Prices fell to a one-month low following predictions of relatively cool weather through the first weeks of June.
During the summer, hot weather that prompts consumers to crank up air conditioners that run on gas-fired power typically drives demand. At the same time, the prospect of rising natural-gas production is also weighing on prices, analysts at FirstEnergy said in a note Monday.
Gas production in the Permian is expected to increase by 5.5 billion cubic feet a day from the end of last year to reach 12.5 billion cubic feet by the end of 2020, according to energy investment bank Tudor Pickering Holt & Co. in Houston.
The Marcellus, which has long been the fastest-expanding gas field, is likely to add 6.1 billion cubic feet during the same period, not much more than the Permian, though its total production will be two times that of Permian by 2020.
All that fresh output could send gas prices back down to historic lows next year, said Brandon Blossman, an analyst at Tudor Pickering. Permian "producers are concerned they can't get rid of it," he said. "They're not really concerned what they're going to get for it."

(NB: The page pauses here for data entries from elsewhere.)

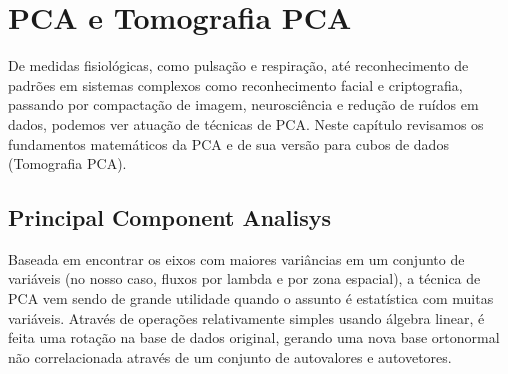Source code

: 


\chapter{PCA e Tomografia PCA}
\label{sec:PCAeTomoPCA}

De medidas fisiológicas, como pulsação e respiração, até reconhecimento de padrões em sistemas complexos como
reconhecimento facial e criptografia, passando por compactação de imagem, neurosciência e redução de ruídos em dados,
podemos ver atuação de técnicas de PCA. Neste capítulo revisamos os fundamentos matemáticos da PCA e de sua versão para
cubos de dados (Tomografia PCA).


\section{Principal Component Analisys}
\label{sec:PCAeTomoPCA:PCA}

Baseada em encontrar os eixos com maiores variâncias em um conjunto de variáveis (no nosso caso, fluxos por lambda e por
zona espacial), a técnica de PCA vem sendo de grande utilidade quando o assunto é estatística com muitas variáveis.
Através de operações relativamente simples usando álgebra linear, é feita uma rotação na base de dados original, gerando
uma nova base ortonormal não correlacionada através de um conjunto de autovalores e autovetores.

Six months ago, many analysts and executives thought a slowdown in drilling nationwide and increasing export demand could reverse the oversupply of natural gas. Some producers expected a shortage of pipelines to ship gas out of the oil patch might slow their move into the Permian.
But that picture has changed with the wave of new, cheap gas from the Permian and pipeline companies willing to spend on new connections.
New long-haul pipelines also are slated to unlock Marcellus supply for the Midwest and Southeast. Resurgent Haynesville-shale drilling is likely to boost output from Louisiana. All that potential supply is helping keep prices in the futures market at the lower end of their range from the past two decades.
Oil wells nationwide are expected to generate another 9 billion cubic feet a day of natural gas over the next several years, nearly covering all new demand, according to estimates from Tudor Pickering and Macquarie Group.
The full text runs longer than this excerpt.